Recounting the horror, Feng said she told the family planning department she could not pay the fine because her mother-in-law needed money for cancer treatment.
It was then, she claimed, the authorities began their action against her.
She said no less than 20 staff from the family planning department came to her home and placed her under arrest.
As they drove her to the hospital for a forced abortion, she began to resist - resulting in her being beaten.
At the hospital she was restrained and given an injection that would be lethal to the foetus. None of her family was allowed to be present during the traumatic time, she said.
Feng said that her father-in-law heard about her being taken away but when he rushed to the hospital he was prevented from entering the obstetrics ward.
As outrage spread around anti-abortion groups in China, the authorities strenuously denied Feng's version of the events.
Li Yuongjou, deputy chief of Ankang's family department, said the reality was that 'Feng was not forced to abort'.
He said: 'A lot of us tried for days to educate her. She agreed to the abortion herself.'
He added that in China an abortion is allowed up to 28 weeks, saying: 'It's not illegal to conduct "medium term" induction of labour.

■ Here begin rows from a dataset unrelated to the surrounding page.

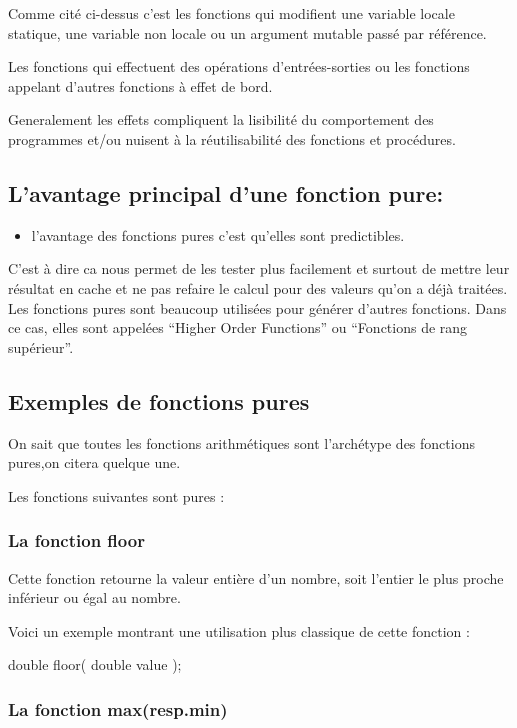 \documentclass[12pt,titlepage]{article}
\begin{document}
Comme cité ci-dessus c'est les fonctions qui modifient une variable locale statique, une variable non locale ou un argument mutable passé par référence.

Les fonctions qui effectuent des opérations d'entrées-sorties ou les fonctions appelant d'autres fonctions à effet de bord.

Generalement les effets compliquent la lisibilité du comportement des programmes et/ou nuisent à la réutilisabilité des fonctions et procédures.\cite{effetdebord}

\subsection{L’avantage principal d'une fonction pure:}

\begin{itemize}
	\item l'avantage des fonctions pures c'est qu'elles sont predictibles.
\end{itemize}

C'est à dire ca nous permet de les tester plus facilement et surtout de mettre leur résultat en cache et ne pas refaire le calcul pour des valeurs qu’on a déjà traitées.
Les fonctions pures sont beaucoup utilisées pour générer d’autres fonctions. Dans ce cas, elles sont appelées “Higher Order Functions” ou “Fonctions de rang supérieur”.\cite{avantage}

\subsection{Exemples de fonctions pures }

On sait que toutes les fonctions arithmétiques sont l'archétype des fonctions pures,on citera quelque une.\cite{exemplefctpure}

Les fonctions  suivantes sont pures :


\subsubsection{La fonction floor}

Cette fonction retourne la valeur entière d'un nombre, soit l'entier le plus proche inférieur ou égal au nombre.

Voici un exemple montrant une utilisation plus classique de cette fonction :

double floor( double value );


\subsubsection{La fonction max(resp.min)}
\end{document}

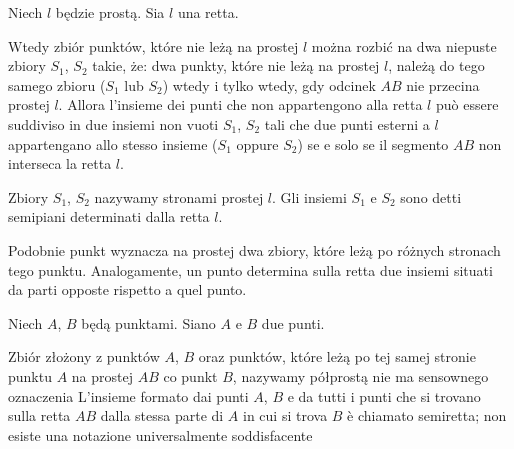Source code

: \begin{proposition}
    Niech $l$ będzie prostą. %
    Sia $l$ una retta. %

    Wtedy zbiór punktów, które nie leżą na prostej $l$ można rozbić na dwa niepuste zbiory $S_1$, $S_2$ takie, że: dwa punkty, które nie leżą na prostej $l$, należą do tego samego zbioru ($S_1$ lub $S_2$) wtedy i tylko wtedy, gdy odcinek $AB$ nie przecina prostej $l$. %
    Allora l'insieme dei punti che non appartengono alla retta $l$ può essere suddiviso in due insiemi non vuoti $S_1$, $S_2$ tali che due punti esterni a $l$ appartengano allo stesso insieme ($S_1$ oppure $S_2$) se e solo se il segmento $AB$ non interseca la retta $l$. %
\end{proposition} %

Zbiory $S_1$, $S_2$ nazywamy stronami prostej $l$. %
Gli insiemi $S_1$ e $S_2$ sono detti semipiani determinati dalla retta $l$. %


Podobnie punkt wyznacza na prostej dwa zbiory, które leżą po różnych stronach tego punktu. %
Analogamente, un punto determina sulla retta due insiemi situati da parti opposte rispetto a quel punto. %

\begin{definition}
[półprosta] %
[semiretta] %
    Niech $A$, $B$ będą punktami. %
    Siano $A$ e $B$ due punti. %

    Zbiór złożony z punktów $A$, $B$ oraz punktów, które leżą po tej samej stronie punktu $A$ na prostej $AB$ co punkt $B$, nazywamy półprostą nie ma sensownego oznaczenia %
    L'insieme formato dai punti $A$, $B$ e da tutti i punti che si trovano sulla retta $AB$ dalla stessa parte di $A$ in cui si trova $B$ è chiamato semiretta; non esiste una notazione universalmente soddisfacente %


\end{definition} %


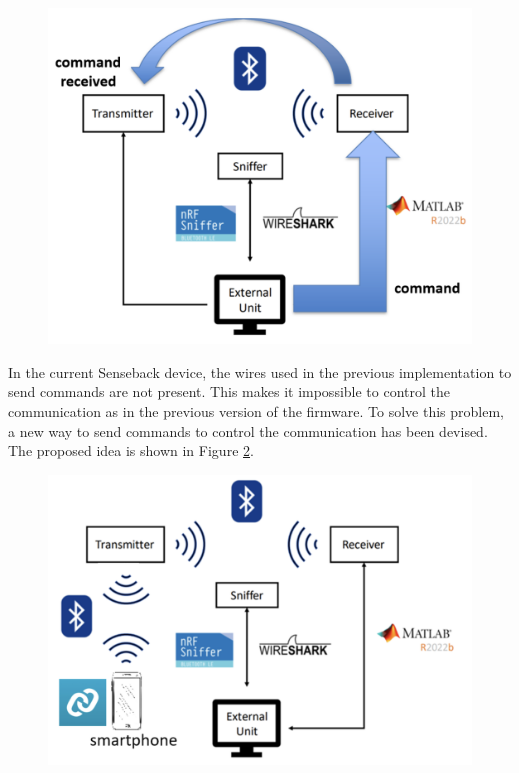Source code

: \documentclass{Configuration_Files/PoliMi3i_thesis}
\begin{document}
\begin{figure}[H]
    \centering
    \includegraphics[scale=0.3]{Multicentral/1.png}
    \label{fig:user_command_sending_procedure}
\end{figure}

In the current Senseback device, the wires used in the previous implementation to send commands are not present. This makes it impossible to control the communication as in the previous version of the firmware. To solve this problem, a new way to send commands to control the communication has been devised. The proposed idea is shown in Figure \ref{fig:multicentral_implementation}.


\begin{figure}[H]
    \centering
    \includegraphics[scale=0.3]{Multicentral/2.png}
    \label{fig:multicentral_implementation}
\end{figure}
\end{document}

And he admitted, however, that in his town the local target of enforcing the one-child policy had not been achieved for two consecutive years and the authorities were acting more strenuously to see that the target covering 95 per cent of the population was reached.
Local media said it was most likely that Feng had been injected with a chemical commonly known as Lifannuo - a powerful bactericide used in the late 1980s and early 1990s when China's one-child policy was strongly pursued by authorities.
It is not known how Feng managed to obtain photos of herself beside the aborted child, but anti-abortion groups said they were convinced the pictures were genuine.